Tuesday, February 27, 2018

Trail system

There was a system of trails that wound through Levy. Rock found its epicenter near his front bedroom bed but couldn't decide whether to stick with those most familiar to him or to roam along some that might have some historic provenance.
It was a very difficult decision, and he wondered what his older walking friends would think. He imagined a scenario in which Bob McKinney walked the trails with him and loved them all. At the same time, it occurred to him that he was supposed to meet someone for a round of golf.

Saturday, February 24, 2018

Alternate shot

Instead of golf balls, they were hitting nearly flat, triangular shaped, two-inch sided pieces of particle board. Their wooden clubs were no more than three feet long and weighed less than a pound each. Rock's partner in an alternate-shot format had apparently hit a roughly fifty-foot drive. Rock found the triangle stuck in the fairway, which ran through the front yard of a house in Galveston, Texas, where Rock had lived with his family as a child.
"Those things are hard to hit," Rock's teammate said.
Rock could tell from the feel of his warmup swing that he faced an impossible task. He took a full, weak swing, devoid of any force whatsoever, and the triangle traveled two feet at most.
"Wait a minute," Rock said. "I'm calling bullshit. There's no way you hit this fifty feet."

Thursday, February 22, 2018

The near or far past

There had been a robbery at a minimart near the Aikman's house in Russellville, and Rock and his cousin Crutch stopped by for gas and a bag of ice in time to witness its aftermath. Rock was surprised to see that the state trooper on the scene was an old high school friend named Ben Hawkins.
Rock talked with Ben about a college football game everyone watched the night before, and then he and Crutch walked across the minimart lot, turned behind the store, and cut through the Aikman's backyard to the house. As they expected, everyone was there — Aunt Jean, Uncle Jim, Uncle Bob, Rock's mother, all the cousins, everyone.
It was as if they were somewhere between 1975 and 2005.

Saturday, February 17, 2018

A big bed

In a neighborhood of freakishly large beds, Rock found the biggest.
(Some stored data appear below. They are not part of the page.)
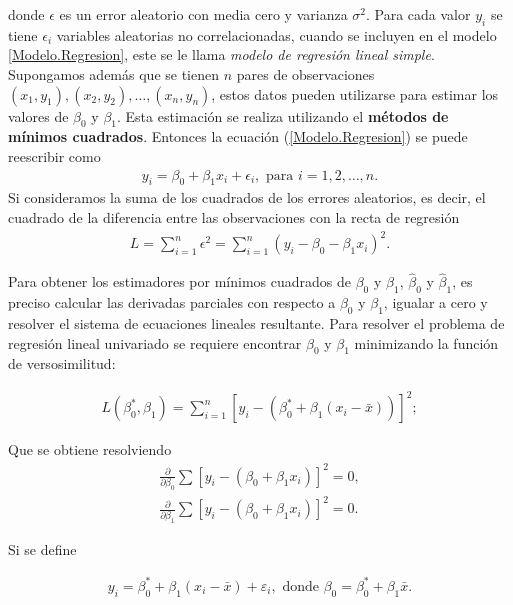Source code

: \documentclass[12pt]{article}
\begin{document}
donde $\epsilon$ es un error aleatorio con media cero y varianza $\sigma^{2}$. Para cada valor $y_{i}$ se tiene $\epsilon_{i}$ variables aleatorias no correlacionadas, cuando se incluyen en el modelo \ref{Modelo.Regresion}, este se le llama \textit{modelo de regresi\'on lineal simple}. Supongamos adem\'as que se tienen $n$ pares de observaciones $\left(x_{1},y_{1}\right),\left(x_{2},y_{2}\right),\ldots,\left(x_{n},y_{n}\right)$,  estos datos pueden utilizarse para estimar los valores de $\beta_{0}$ y $\beta_{1}$. Esta estimaci\'on se realiza utilizando el \textbf{m\'etodos de m\'inimos cuadrados}. Entonces la ecuaci\'on (\ref{Modelo.Regresion}) se puede reescribir como
\begin{eqnarray}\label{Modelo.Regresion.dos}
y_{i}=\beta_{0}+\beta_{1}x_{i}+\epsilon_{i},\textrm{ para }i=1,2,\ldots,n.
\end{eqnarray}
Si consideramos la suma de los cuadrados de los errores aleatorios, es decir, el cuadrado de la diferencia entre las observaciones con la recta de regresi\'on 
\begin{eqnarray*}
L=\sum_{i=1}^{n}\epsilon^{2}=\sum_{i=1}^{n}\left(y_{i}-\beta_{0}-\beta_{1}x_{i}\right)^{2}.
\end{eqnarray*}

Para obtener los estimadores por m\'inimos cuadrados de $\beta_{0}$ y $\beta_{1}$,  $\hat{\beta}_{0}$ y $\hat{\beta}_{1}$, es preciso calcular las derivadas parciales con respecto a $\beta_{0}$ y $\beta_{1}$,  igualar a cero y  resolver el sistema de ecuaciones lineales resultante. Para resolver el problema de regresi\'on lineal univariado se requiere encontrar $\beta_0$ y $\beta_1$ minimizando la funci\'on de versosimilitud:

\begin{eqnarray*}
L(\beta_0^*, \beta_1) = \sum_{i=1}^{n} [y_i - (\beta_0^* + \beta_1(x_i - \bar{x}))]^2;
\end{eqnarray*}


Que se obtiene resolviendo
\begin{eqnarray*}
\frac{\partial}{\partial \beta_0} \sum \left[ y_i - (\beta_0 + \beta_1 x_i) \right]^2 = 0,\\
\frac{\partial}{\partial \beta_1} \sum \left[ y_i - (\beta_0 + \beta_1 x_i) \right]^2 = 0.
\end{eqnarray*}

Si se define

\begin{eqnarray*}
y_i = \beta_0^* + \beta_1 (x_i - \bar{x}) + \varepsilon_i,\textrm{ donde }\beta_0 = \beta_0^* + \beta_1 \bar{x}.
\end{eqnarray*}
\end{document}
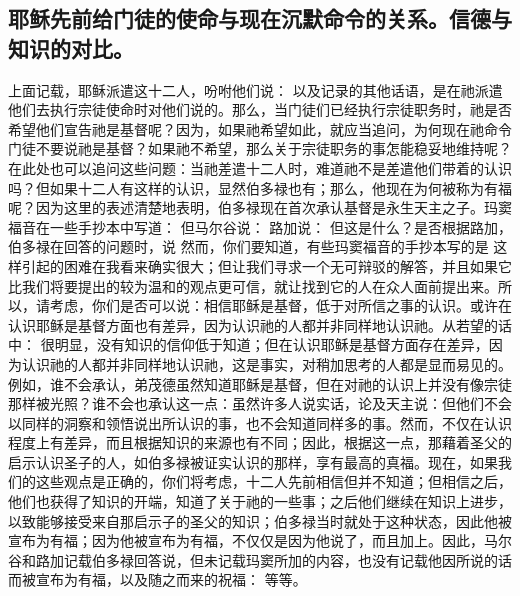
\subsection{耶稣先前给门徒的使命与现在沉默命令的关系。信德与知识的对比。}

 上面记载，耶稣派遣这十二人，吩咐他们说： 以及记录的其他话语，是在祂派遣他们去执行宗徒使命时对他们说的。那么，当门徒们已经执行宗徒职务时，祂是否希望他们宣告祂是基督呢？因为，如果祂希望如此，就应当追问，为何现在祂命令门徒不要说祂是基督？如果祂不希望，那么关于宗徒职务的事怎能稳妥地维持呢？在此处也可以追问这些问题：当祂差遣十二人时，难道祂不是差遣他们带着的认识吗？但如果十二人有这样的认识，显然伯多禄也有；那么，他现在为何被称为有福呢？因为这里的表述清楚地表明，伯多禄现在首次承认基督是永生天主之子。玛窦福音在一些手抄本中写道： 但马尔谷说： 路加说： 但这是什么？是否根据路加，伯多禄在回答的问题时，说 然而，你们要知道，有些玛窦福音的手抄本写的是 这样引起的困难在我看来确实很大；但让我们寻求一个无可辩驳的解答，并且如果它比我们将要提出的较为温和的观点更可信，就让找到它的人在众人面前提出来。所以，请考虑，你们是否可以说：相信耶稣是基督，低于对所信之事的认识。或许在认识耶稣是基督方面也有差异，因为认识祂的人都并非同样地认识祂。从若望的话中： 很明显，没有知识的信仰低于知道；但在认识耶稣是基督方面存在差异，因为认识祂的人都并非同样地认识祂，这是事实，对稍加思考的人都是显而易见的。例如，谁不会承认，弟茂德虽然知道耶稣是基督，但在对祂的认识上并没有像宗徒那样被光照？谁不会也承认这一点：虽然许多人说实话，论及天主说：但他们不会以同样的洞察和领悟说出所认识的事，也不会知道同样多的事。然而，不仅在认识程度上有差异，而且根据知识的来源也有不同；因此，根据这一点，那藉着圣父的启示认识圣子的人，如伯多禄被证实认识的那样，享有最高的真福。现在，如果我们的这些观点是正确的，你们将考虑，十二人先前相信但并不知道；但相信之后，他们也获得了知识的开端，知道了关于祂的一些事；之后他们继续在知识上进步，以致能够接受来自那启示子的圣父的知识；伯多禄当时就处于这种状态，因此他被宣布为有福；因为他被宣布为有福，不仅仅是因为他说了，而且加上。因此，马尔谷和路加记载伯多禄回答说，但未记载玛窦所加的内容，也没有记载他因所说的话而被宣布为有福，以及随之而来的祝福： 等等。\par

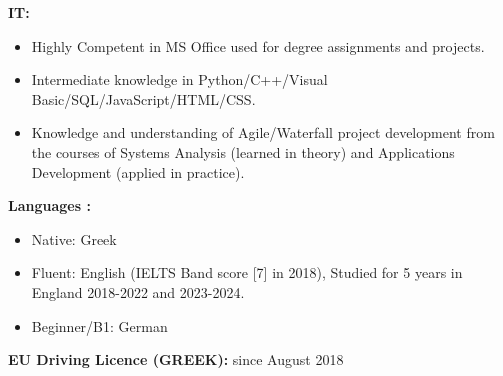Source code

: \textbf{IT: }
\begin{itemize}
    \item Highly Competent in MS Office used for degree assignments and projects.
    \item Intermediate knowledge in Python/C++/Visual Basic/SQL/JavaScript/HTML/CSS.
    \item Knowledge and understanding of Agile/Waterfall project development from the courses of Systems Analysis (learned in theory) and Applications Development (applied in practice).
\end{itemize}



\textbf{Languages :}
\begin{itemize}
    \item Native: Greek
    \item Fluent: English (IELTS Band score [7] in 2018), Studied for 5 years in England 2018-2022 and 2023-2024.
    \item Beginner/B1: German
\end{itemize}

\textbf{EU Driving Licence (GREEK):} since August 2018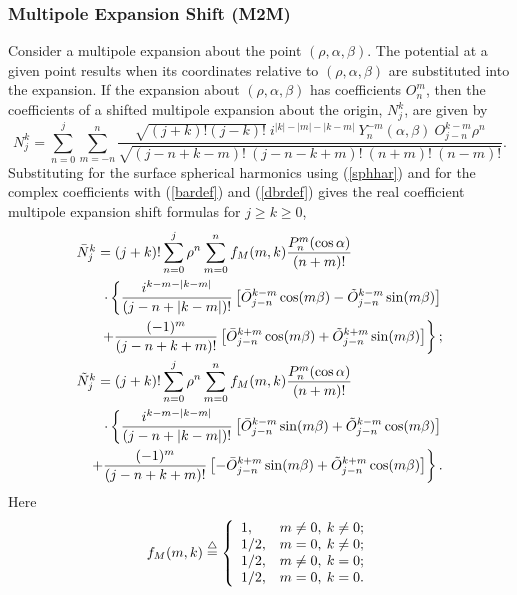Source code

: \subsubsection{Multipole Expansion Shift (M2M)}

Consider a multipole expansion about the point
$(\rho, \alpha, \beta)$. The potential at a given point results when its
coordinates relative to $(\rho, \alpha, \beta)$ are substituted into
the expansion. If the expansion about $(\rho, \alpha, \beta)$
has coefficients $O_n^m$, then the coefficients of a shifted multipole
expansion about the origin, $N_j^k$, are given by
\begin{equation}
N_j^k = \sum_{n=0}^j\sum_{m=-n}^n\frac{\sqrt{(j+k)!(j-k)!}\:i^{|k|-|m|-|k-m|}\:Y_n^{-m}(\alpha, \beta)\:O_{j-n}^{k-m}\rho^n}{\sqrt{(j-n+k-m)!\:(j-n-k+m)!\:(n+m)!\:(n-m)!}}.
\end{equation}
Substituting for the surface
spherical harmonics using (\ref{sphhar}) and for the
complex coefficients with (\ref{bardef}) and (\ref{dbrdef}) gives the real
coefficient multipole expansion shift formulas for
$j\geq k\geq 0$, 
\begin{eqnarray}
\lefteqn{\Nb{j}{k}=
(j+k)!\sum_{n=0}^j\rho^n\sum_{m=0}^nf_{M}(m, k)
\frac{P_n^{m}(\cos\alpha)}{(n+m)!}}\nonumber\\
&&\cdot\left\{\frac{i^{k-m-|k-m|}}{(j-n+|k-m|)!}
\left[\Ob{j-n}{k-m}\cos(m\beta)-\Obb{j-n}{k-m}\sin(m\beta)\right]\right.
\nonumber\\
&&\left.+\frac{(-1)^m}{(j-n+k+m)!}
\left[\Ob{j-n}{k+m}\cos(m\beta)+\Obb{j-n}{k+m}\sin(m\beta)\right]\right\};
\\
\lefteqn{\Nbb{j}{k}=
(j+k)!\sum_{n=0}^j\rho^n\sum_{m=0}^nf_{M}(m, k)
\frac{P_n^{m}(\cos\alpha)}{(n+m)!}}\nonumber\\
&&\cdot\left\{\frac{i^{k-m-|k-m|}}{(j-n+|k-m|)!}
\left[\Ob{j-n}{k-m}\sin(m\beta)+\Obb{j-n}{k-m}\cos(m\beta)\right]\right.
\nonumber\\
&&\left.+\frac{(-1)^m}{(j-n+k+m)!}
\left[-\Ob{j-n}{k+m}\sin(m\beta)+\Obb{j-n}{k+m}\cos(m\beta)\right]\right\}.
\end{eqnarray}
Here
\begin{equation}
f_{M}(m, k)\stackrel{\triangle}{=} \left\{
\begin{array}{ll}
1,&m\neq 0,\: k\neq 0;\\
1/2,&m=0,\: k\neq 0;\\
1/2,&m\neq 0,\: k=0;\\
1/2,&m=0,\: k=0.
\end{array}\right.
\end{equation}

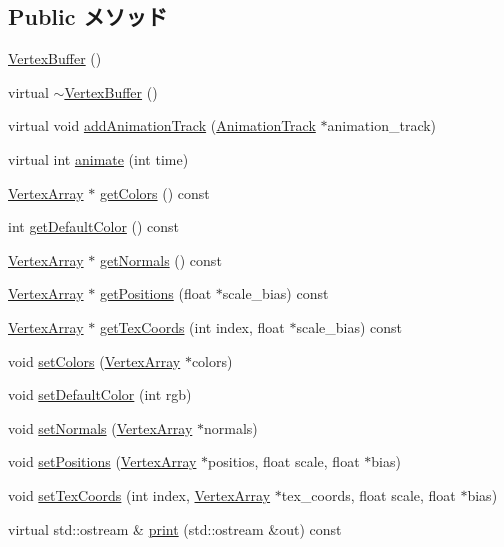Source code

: \subsection*{Public メソッド}
\begin{CompactItemize}
\item 
\hyperlink{classm3g_1_1VertexBuffer_fd7b13840c99c57d27316c8f8434dc49}{VertexBuffer} ()
\item 
virtual \hyperlink{classm3g_1_1VertexBuffer_0e5e1dbdc4295ff9aa1e15e0ce3624af}{$\sim$VertexBuffer} ()
\item 
virtual void \hyperlink{classm3g_1_1VertexBuffer_415c0b110f95410ded9b85e5d99a496b}{addAnimationTrack} (\hyperlink{classm3g_1_1AnimationTrack}{AnimationTrack} $\ast$animation\_\-track)
\item 
virtual int \hyperlink{classm3g_1_1VertexBuffer_82cfeb67ca66b93e2ca7bda9a4f0e2aa}{animate} (int time)
\item 
\hyperlink{classm3g_1_1VertexArray}{VertexArray} $\ast$ \hyperlink{classm3g_1_1VertexBuffer_e3bdc8503242a6d278230352d03e5893}{getColors} () const 
\item 
int \hyperlink{classm3g_1_1VertexBuffer_4e33b93a98ce0632d51e7ae775ae5b1e}{getDefaultColor} () const 
\item 
\hyperlink{classm3g_1_1VertexArray}{VertexArray} $\ast$ \hyperlink{classm3g_1_1VertexBuffer_0f4341d1215ff8f4efeaa40a21327c0c}{getNormals} () const 
\item 
\hyperlink{classm3g_1_1VertexArray}{VertexArray} $\ast$ \hyperlink{classm3g_1_1VertexBuffer_5ca059361f9f834dd00b5d595bf3df0b}{getPositions} (float $\ast$scale\_\-bias) const 
\item 
\hyperlink{classm3g_1_1VertexArray}{VertexArray} $\ast$ \hyperlink{classm3g_1_1VertexBuffer_9015840c09da0691c31a8aab5e09404a}{getTexCoords} (int index, float $\ast$scale\_\-bias) const 
\item 
void \hyperlink{classm3g_1_1VertexBuffer_e5a5933252e3ec3afa0a83698b5b3521}{setColors} (\hyperlink{classm3g_1_1VertexArray}{VertexArray} $\ast$colors)
\item 
void \hyperlink{classm3g_1_1VertexBuffer_ba88996ea63221b09b9f841aef0270ee}{setDefaultColor} (int rgb)
\item 
void \hyperlink{classm3g_1_1VertexBuffer_4aabe6277538d5aa8285759dab85002a}{setNormals} (\hyperlink{classm3g_1_1VertexArray}{VertexArray} $\ast$normals)
\item 
void \hyperlink{classm3g_1_1VertexBuffer_527460407f488d5128bae7d0adb6da43}{setPositions} (\hyperlink{classm3g_1_1VertexArray}{VertexArray} $\ast$positios, float scale, float $\ast$bias)
\item 
void \hyperlink{classm3g_1_1VertexBuffer_9fd3dd3f78138d654d18863e4f1329f4}{setTexCoords} (int index, \hyperlink{classm3g_1_1VertexArray}{VertexArray} $\ast$tex\_\-coords, float scale, float $\ast$bias)
\item 
virtual std::ostream \& \hyperlink{classm3g_1_1VertexBuffer_6fea17fa1532df3794f8cb39cb4f911f}{print} (std::ostream \&out) const 
\end{CompactItemize}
He and Zach, a friend from the Little Rock Hash House Harriers, were doing yard work when Zach noticed the first of the extreme beds through a random bedroom window.
"Man, check this out," Zach said.
Rock looked in to see a bed at least fifty feet deep and thirty feet wide.
"Jiminy Cricket," he said. "That's a fucking big bed."
Late in the afternoon of the next day, Rock had worked his way through toward JFK Boulevard, the main thoroughfare through the expansive Park Hill neighborhood, when he noticed an almost warehouse size extension built onto a house near the intersection of F Street and JFK. It had a large, open bay door through which Rock could see a bed the size of a basketball court.

Thursday, February 8, 2018

Dinnertime

Two students from Rock's elementary school class were at his house, and both were confused by his toaster oven and the proper time to use it. Apparently, neither of them knew how to read or understood how inappropriate it was to begin meal preparation at four a.m.
One, an African-American boy perhaps eight years old, had moved the oven from Rock's kitchen to his front bedroom. The other—a short, overweight, balding middle-aged white man with Down syndrome—was in the kitchen, where he had opened a can of cat food and spooned its contents into a saucepan on the stovetop.